Thursday, May 2, 2024

Kennedy, Scott Introduce Resolution to Block Biden SEC from Enforcing “Woke Climate Disclosure Rule”

by BIZ Magazine

WASHINGTON – Sen. John Kennedy (R-La.), along with Sen. Tim Scott (R-S.C.), has introduced a resolution of disapproval under the Congressional Review Act (CRA) aimed at blocking the Biden administration’s Security and Exchange Commission’s (SEC) climate disclosure rule.

The rule, titled “The Enhancement and Standardization of Climate-Related Disclosures for Investors,” would mandate that companies disclose certain climate-related risks, such as greenhouse gas emissions and the financial impact of natural disasters like hurricanes, floods, and tornadoes.

Kennedy criticized the Biden administration for its perceived overreach, stating, “At every opportunity, the Biden administration abuses its rulemaking power to force a radical climate agenda down Americans’ throats. The Senate should move quickly to correct the SEC’s misguided regulation, which will cost companies billions of dollars to comply with and will force investors to prioritize politics in their decision making.”

The resolution of disapproval comes in response to the SEC’s finalization of the rule in March, which, if not blocked by Congress, would affect over 7,000 American companies, imposing significant compliance costs on businesses across the U.S. economy.

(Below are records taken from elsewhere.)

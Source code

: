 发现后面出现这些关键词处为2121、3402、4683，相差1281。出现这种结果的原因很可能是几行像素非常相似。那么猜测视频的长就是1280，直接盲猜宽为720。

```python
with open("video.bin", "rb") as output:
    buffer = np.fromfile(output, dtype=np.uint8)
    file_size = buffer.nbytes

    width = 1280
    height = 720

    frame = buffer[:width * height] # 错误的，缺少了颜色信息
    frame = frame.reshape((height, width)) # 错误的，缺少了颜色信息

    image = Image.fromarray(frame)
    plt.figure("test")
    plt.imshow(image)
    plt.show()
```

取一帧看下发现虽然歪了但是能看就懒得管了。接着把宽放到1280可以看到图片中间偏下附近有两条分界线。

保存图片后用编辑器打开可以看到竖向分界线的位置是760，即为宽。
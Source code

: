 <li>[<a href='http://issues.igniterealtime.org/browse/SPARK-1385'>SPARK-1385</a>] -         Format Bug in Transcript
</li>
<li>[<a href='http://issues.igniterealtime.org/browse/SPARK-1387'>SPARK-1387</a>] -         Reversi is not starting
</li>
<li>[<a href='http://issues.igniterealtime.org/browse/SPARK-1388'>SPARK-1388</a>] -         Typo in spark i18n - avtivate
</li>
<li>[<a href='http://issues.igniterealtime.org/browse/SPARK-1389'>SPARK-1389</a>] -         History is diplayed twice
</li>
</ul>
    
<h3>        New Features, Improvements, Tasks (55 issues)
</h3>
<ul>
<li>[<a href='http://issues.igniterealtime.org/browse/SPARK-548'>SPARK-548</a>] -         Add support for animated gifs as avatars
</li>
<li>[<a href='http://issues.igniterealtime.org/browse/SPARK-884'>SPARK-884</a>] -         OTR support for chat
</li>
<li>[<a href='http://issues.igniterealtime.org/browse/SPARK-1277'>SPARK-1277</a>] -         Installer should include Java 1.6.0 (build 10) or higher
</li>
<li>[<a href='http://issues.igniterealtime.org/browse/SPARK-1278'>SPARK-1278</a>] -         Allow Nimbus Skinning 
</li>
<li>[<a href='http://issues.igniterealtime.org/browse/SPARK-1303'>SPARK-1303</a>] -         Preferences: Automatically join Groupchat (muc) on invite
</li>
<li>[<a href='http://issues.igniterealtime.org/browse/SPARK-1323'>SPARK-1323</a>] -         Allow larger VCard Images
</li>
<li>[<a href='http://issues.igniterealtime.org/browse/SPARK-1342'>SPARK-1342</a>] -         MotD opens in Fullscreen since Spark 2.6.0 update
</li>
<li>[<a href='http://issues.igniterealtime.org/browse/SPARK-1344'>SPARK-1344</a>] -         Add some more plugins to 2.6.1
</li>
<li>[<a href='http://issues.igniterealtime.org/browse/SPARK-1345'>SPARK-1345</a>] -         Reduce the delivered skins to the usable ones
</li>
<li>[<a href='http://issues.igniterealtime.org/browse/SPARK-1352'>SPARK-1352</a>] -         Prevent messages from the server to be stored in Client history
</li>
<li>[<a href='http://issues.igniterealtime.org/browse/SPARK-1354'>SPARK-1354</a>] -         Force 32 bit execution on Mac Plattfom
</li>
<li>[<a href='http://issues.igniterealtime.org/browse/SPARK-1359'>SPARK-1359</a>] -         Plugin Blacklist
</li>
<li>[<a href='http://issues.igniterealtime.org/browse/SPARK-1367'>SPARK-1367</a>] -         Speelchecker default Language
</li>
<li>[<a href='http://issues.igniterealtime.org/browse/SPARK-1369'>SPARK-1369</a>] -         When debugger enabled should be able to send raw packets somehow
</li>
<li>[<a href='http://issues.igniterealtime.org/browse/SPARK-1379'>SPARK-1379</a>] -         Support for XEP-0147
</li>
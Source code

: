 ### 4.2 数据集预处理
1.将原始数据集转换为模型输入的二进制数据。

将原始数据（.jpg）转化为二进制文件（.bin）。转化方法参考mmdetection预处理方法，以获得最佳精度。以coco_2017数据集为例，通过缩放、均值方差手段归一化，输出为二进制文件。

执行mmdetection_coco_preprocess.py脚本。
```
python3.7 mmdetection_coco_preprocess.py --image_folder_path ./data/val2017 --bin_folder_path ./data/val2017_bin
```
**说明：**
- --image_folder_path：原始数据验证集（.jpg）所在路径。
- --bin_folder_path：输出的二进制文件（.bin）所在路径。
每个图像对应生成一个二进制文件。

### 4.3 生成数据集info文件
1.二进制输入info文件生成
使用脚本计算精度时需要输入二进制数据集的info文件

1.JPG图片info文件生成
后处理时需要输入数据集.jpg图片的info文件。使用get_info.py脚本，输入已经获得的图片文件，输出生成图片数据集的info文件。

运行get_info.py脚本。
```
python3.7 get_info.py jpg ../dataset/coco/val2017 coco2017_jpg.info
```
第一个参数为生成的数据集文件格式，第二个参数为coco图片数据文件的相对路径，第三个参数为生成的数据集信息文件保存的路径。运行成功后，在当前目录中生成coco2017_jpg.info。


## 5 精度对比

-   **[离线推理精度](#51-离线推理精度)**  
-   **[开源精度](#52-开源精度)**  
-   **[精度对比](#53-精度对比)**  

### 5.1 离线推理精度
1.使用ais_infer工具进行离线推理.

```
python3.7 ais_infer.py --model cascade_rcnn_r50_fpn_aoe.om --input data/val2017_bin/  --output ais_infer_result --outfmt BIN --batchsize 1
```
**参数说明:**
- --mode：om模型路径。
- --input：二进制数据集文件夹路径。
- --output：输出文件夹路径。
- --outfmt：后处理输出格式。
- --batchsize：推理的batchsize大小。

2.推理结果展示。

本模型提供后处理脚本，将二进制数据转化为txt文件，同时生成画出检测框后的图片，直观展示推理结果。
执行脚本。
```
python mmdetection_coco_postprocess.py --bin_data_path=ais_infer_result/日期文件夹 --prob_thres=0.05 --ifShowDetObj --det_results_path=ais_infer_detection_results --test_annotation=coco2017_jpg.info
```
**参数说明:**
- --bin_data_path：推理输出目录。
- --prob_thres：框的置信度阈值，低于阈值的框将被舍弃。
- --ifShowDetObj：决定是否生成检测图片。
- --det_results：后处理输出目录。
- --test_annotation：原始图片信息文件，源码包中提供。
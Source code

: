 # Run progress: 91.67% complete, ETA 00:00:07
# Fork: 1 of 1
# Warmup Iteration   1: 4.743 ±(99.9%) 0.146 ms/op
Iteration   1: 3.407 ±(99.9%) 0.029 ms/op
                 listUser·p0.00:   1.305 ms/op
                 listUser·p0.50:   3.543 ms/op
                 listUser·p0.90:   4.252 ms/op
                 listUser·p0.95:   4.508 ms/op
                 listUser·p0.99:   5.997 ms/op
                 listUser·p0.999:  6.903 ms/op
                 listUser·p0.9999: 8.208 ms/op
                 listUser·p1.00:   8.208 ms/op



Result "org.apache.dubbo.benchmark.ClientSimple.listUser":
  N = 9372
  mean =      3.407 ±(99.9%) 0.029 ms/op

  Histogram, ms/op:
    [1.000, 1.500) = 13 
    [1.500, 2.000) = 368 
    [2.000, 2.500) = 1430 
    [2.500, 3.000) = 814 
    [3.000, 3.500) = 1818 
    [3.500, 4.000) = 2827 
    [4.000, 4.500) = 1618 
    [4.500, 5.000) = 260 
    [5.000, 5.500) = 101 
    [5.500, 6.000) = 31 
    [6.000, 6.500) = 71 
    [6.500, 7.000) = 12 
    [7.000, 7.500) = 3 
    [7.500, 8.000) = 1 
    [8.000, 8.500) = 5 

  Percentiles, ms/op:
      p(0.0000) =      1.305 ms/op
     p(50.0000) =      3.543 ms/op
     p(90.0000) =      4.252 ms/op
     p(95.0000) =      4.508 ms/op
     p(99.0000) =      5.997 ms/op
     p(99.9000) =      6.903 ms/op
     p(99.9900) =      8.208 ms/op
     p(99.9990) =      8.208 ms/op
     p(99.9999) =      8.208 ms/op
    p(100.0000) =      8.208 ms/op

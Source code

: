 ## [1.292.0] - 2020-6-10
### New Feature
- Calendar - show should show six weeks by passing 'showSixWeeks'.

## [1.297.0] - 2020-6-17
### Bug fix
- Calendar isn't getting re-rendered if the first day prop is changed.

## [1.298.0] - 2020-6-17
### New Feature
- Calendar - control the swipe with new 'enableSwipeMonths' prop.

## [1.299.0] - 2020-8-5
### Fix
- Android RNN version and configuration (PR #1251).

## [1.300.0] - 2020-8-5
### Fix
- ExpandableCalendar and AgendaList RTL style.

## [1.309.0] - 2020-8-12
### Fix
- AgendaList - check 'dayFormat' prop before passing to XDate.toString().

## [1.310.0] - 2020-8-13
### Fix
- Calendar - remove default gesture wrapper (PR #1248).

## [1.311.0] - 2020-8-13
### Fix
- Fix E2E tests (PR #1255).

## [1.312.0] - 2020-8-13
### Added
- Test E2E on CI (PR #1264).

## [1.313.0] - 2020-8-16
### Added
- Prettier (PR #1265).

Sen. Tim Scott echoed Kennedy’s sentiments, condemning the rule as a threat to economic opportunity and accusing SEC Chair Gensler of prioritizing left-wing political agendas over economic realities. “The SEC’s mission is to regulate our capital markets and ensure all Americans can safely share in their economic success—not to force a partisan climate agenda on American businesses,” Scott remarked.

Kennedy and Scott’s resolution of disapproval has garnered support from several other senators, including Mike Crapo (R-Idaho), Mitch McConnell (R-Ky.), and Joe Manchin (D-W.Va.), among others.

This move adds to ongoing scrutiny of the SEC’s regulatory agenda under Chairman Gary Gensler, with senators questioning the cost and impact of the climate disclosure rule during hearings in the Senate Banking Committee.

The resolution underscores the broader debate over climate policy and regulatory authority, highlighting tensions between environmental objectives and economic considerations within the business community and Congress.

The Senate is expected to consider the resolution in the coming weeks, as lawmakers navigate the complex landscape of climate regulation and economic policy.